I encountered this expression $$1215696x^2+566544y^2-103776z^2=0$$ which I've understood is called a "quadratic ternary form" and have been trying to find solutions $x,y,z\in\mathbb{Z}$
One can firstly remove a common factor of $48$ and obtain $$25327x^2+11803y^2-2162z^2=0$$ At this point, the coefficients are already square free. I'm trying to follow Legendre's theorem on these forms (which I understand to characterize solvability) and Lagrange's method of descent (which I understand finds initial solutions). I've had no luck so far.

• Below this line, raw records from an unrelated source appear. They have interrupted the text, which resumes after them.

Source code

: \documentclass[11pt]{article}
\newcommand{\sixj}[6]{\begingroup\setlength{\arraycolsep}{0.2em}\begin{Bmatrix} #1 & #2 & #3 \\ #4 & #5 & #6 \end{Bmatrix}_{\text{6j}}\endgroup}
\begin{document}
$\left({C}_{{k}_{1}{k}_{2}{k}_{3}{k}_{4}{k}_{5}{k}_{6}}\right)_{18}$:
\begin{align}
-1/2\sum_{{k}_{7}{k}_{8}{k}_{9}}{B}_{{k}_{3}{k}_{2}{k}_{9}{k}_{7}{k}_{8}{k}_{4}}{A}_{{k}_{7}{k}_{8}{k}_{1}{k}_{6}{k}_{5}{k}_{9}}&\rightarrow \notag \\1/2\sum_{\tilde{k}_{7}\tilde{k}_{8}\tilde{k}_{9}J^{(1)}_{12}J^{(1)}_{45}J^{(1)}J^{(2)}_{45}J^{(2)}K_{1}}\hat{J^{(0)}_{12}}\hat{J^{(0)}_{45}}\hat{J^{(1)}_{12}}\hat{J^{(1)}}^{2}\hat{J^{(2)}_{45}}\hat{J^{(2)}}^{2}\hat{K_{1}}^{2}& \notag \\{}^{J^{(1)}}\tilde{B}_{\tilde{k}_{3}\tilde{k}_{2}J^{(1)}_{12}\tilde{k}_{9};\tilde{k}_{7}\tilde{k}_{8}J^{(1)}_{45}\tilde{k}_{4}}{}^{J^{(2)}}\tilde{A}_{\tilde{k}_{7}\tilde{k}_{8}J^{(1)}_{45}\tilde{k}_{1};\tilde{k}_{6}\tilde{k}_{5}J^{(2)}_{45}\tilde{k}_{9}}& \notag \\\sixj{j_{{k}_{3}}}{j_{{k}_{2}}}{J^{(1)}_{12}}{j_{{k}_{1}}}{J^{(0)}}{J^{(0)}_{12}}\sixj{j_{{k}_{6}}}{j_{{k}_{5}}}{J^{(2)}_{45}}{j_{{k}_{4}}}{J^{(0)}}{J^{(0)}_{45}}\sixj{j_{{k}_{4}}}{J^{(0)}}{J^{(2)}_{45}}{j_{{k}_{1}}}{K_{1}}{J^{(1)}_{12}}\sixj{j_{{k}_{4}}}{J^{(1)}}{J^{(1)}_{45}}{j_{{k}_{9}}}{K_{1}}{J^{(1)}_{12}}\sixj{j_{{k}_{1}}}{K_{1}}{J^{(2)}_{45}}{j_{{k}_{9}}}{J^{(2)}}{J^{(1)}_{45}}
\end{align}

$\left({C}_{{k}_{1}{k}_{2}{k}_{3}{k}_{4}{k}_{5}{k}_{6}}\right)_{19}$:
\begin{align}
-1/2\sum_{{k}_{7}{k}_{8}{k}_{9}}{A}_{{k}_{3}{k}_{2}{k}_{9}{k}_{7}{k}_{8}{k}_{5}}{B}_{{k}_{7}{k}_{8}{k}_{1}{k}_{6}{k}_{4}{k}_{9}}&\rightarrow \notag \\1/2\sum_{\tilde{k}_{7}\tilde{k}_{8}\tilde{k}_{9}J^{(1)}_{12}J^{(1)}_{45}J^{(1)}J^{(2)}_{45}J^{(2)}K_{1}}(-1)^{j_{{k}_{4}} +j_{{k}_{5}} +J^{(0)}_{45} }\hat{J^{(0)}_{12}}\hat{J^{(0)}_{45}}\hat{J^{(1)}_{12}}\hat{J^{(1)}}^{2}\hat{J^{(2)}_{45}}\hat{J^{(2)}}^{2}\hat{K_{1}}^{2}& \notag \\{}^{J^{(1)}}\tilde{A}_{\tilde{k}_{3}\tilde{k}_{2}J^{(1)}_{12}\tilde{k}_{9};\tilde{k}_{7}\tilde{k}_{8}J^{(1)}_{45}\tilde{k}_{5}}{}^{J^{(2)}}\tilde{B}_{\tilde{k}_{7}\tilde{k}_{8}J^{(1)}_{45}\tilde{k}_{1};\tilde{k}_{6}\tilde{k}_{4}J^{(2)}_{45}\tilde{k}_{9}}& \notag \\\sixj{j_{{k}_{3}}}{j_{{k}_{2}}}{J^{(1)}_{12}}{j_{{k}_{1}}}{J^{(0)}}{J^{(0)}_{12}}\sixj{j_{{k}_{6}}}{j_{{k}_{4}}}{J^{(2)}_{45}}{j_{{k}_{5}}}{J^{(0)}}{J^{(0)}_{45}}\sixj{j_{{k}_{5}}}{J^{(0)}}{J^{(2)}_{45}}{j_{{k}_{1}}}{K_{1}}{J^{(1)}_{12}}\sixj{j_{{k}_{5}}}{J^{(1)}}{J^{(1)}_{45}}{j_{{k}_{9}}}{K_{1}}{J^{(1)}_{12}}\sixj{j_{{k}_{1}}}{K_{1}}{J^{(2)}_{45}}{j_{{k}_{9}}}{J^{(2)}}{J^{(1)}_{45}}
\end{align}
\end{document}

I've noted too that each of the coefficients are congruent numbers. Specifically, they are of the form $4mn(m^2-n^2)$ for $m,n\in\mathbb{Z}$. Would this fact be enough to determine solvability?
This is impossible in the $23$-adic numbers. The calculation is that, if $$ 25327 x^2 + 11803 y^2 \equiv 0 \pmod {23}, $$ then, in fact, both $x$ and $y$ are divisible by $23.$ Therefore $$ 25327 x^2 + 11803 y^2 \equiv 0 \pmod {23^2}, $$ from which we get $z \equiv 0 \pmod {23.}$ This contradicts the standard assumption that we have a solution with $\gcd(x,y,z) = 1.$
Calculations: $2162 = 2 \cdot 23 \cdot 47. \; \; \; $ $25327 = 4 + 23 \cdot 1101. \; \; \; $ $11803 = 4 + 23 \cdot 513.$ $$ 4 x^2 + 4 y^2 \equiv 0 \pmod {23}. $$ $$ x^2 + y^2 \equiv 0 \pmod {23}. $$ ASSUME that $y$ is not divisible by $23.$ Then we can do $$ x^2 \equiv - y^2 \pmod {23}. $$ $$ \frac{x^2}{y^2} \equiv - 1 \pmod {23}, $$ $$ \left(\frac{x}{y} \right)^2 \equiv - 1 \pmod {23}. $$ This contradicts the fact that $-1$ is not a quadratic residue mod any prime $q \equiv 3 \pmod 4,$ which includes $q=23.$
In case of interest: by the product formula for the Hilbert Norm Residue symbol, there must be an even count of primes which block your problem. There is no problem with the prime $2,$ but there are several others as factors.
NOTE: I like the treatment in Cassels, Rational Quadratic Forms. He makes it very clear that one must check each prime separately, and in earlier pages shows ways to accomplish that.